How big is the lot where the plants are grown?
The lot takes up about 1/4 acre, and was previously the site of 2 vacant houses and then vacant lots as they were taken down. Mindy worked the soil, added large amounts of organic matter, and tested the vegetable matter the garden was producing to insure that it was not contaminated. Soil contamination can be a roadblock to many urban growers and soil or plant matter testing is important. Our goal is to eventually expand with more lots and growing space; we would be able to provide the Hamnett Place neighborhood with even more abundant, fresh produce.
I’ve heard that the nursery is often used as an educational tool, can you talk about that?

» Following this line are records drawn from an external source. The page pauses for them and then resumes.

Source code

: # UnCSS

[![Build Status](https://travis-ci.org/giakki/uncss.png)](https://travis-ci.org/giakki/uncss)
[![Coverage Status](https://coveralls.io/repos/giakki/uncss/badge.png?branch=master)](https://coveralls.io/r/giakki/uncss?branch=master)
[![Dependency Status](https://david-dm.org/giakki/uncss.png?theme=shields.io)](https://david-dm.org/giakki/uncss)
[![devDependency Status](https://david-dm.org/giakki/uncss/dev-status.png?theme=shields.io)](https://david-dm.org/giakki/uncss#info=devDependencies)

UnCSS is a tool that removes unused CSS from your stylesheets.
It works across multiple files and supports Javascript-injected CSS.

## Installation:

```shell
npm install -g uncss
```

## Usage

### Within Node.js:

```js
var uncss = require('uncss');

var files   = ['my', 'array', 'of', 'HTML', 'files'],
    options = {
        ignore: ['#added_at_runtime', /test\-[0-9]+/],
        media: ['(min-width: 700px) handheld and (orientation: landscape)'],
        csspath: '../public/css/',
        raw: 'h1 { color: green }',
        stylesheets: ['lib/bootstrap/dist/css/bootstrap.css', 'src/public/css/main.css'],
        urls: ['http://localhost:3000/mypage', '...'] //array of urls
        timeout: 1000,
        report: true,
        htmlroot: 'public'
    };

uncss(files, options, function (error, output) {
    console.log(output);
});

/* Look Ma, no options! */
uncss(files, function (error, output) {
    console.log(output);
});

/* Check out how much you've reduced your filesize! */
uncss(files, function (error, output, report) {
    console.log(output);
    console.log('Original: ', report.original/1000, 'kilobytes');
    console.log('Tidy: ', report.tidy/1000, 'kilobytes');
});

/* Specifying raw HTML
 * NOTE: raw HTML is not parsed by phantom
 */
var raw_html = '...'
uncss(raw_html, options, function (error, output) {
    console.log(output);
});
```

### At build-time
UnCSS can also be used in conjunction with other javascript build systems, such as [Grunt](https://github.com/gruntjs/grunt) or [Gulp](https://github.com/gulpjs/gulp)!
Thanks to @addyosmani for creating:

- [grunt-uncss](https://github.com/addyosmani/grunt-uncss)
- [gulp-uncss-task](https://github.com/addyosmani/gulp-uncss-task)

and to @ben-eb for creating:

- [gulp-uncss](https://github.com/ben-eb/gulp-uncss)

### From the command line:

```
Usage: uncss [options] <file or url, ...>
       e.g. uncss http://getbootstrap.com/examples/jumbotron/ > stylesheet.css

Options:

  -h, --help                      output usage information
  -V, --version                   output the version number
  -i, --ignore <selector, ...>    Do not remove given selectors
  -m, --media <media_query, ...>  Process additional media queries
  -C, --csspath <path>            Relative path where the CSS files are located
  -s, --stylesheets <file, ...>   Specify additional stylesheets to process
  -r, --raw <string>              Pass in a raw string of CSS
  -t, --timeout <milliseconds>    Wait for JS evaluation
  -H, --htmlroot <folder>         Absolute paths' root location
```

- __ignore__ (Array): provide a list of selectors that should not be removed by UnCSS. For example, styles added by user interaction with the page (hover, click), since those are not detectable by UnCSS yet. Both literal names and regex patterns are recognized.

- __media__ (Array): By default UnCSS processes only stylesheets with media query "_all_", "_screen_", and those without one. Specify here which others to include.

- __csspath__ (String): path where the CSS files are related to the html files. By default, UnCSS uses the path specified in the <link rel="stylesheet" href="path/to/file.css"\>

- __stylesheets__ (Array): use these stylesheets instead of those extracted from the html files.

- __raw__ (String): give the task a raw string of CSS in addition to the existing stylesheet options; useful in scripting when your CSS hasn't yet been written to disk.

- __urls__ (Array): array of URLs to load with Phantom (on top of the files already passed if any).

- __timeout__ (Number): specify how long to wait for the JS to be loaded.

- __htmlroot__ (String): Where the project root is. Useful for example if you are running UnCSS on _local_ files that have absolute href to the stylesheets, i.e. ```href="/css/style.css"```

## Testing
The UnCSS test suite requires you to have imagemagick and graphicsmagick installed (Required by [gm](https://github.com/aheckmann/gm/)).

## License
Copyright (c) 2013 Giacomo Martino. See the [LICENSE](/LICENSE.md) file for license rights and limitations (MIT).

Garden Dreams is a teaching tool in 3 ways. First, the food we grow is part of a demonstration garden. This means that when a customer has a question about the Gambro sweet pepper plant he or she is growing, we can take that person into the garden to see our Gambro pepper plant and how it is growing, how it is supported, the spacing between the plants, and how much light it needs. Since we grow all the varieties of tomato and peppers we sell, as well as many of our other crops, we are able to test them to see how they do. Second, we offer tours of the farm to school and community groups, sharing the way that food can be grown in the city without using toxic chemicals, utilizing recycled building materials for structures such as hoop houses. If one isn’t from a farming area, there can be a disconnect with how food is grown, what goes into it, and how rewarding it can be. Being able to share that with groups that come through is pretty special. Finally, Garden Dreams hopes to serve as a community model for others that are interested in this sort of thing.
What months during the year is the nursery open for business?
We are open April – October. Our current summer hours at 806 Holland Ave (between Center and Coal Streets) in Wilkinsburg are Wed – Sat 9:00 – 5:00. Please check our website at www.mygardendreams.com for more information as we post our fall hours and updates.
What other information would you like the public know?
Although we are not yet certified organic, we practice organic methods at Garden Dreams. We are certified Naturally Grown, a grassroots alternative certification program that is a good fit for small operations such as ours.
Gardening can be challenging for new gardeners – we are happy to offer advice and support for folks trying to grow stuff in the city. We also offer tools to make it easier – such as bag your own compost and mulch (at most times of the year) organic fertilizers and insect control. Good luck to all the city growers out there!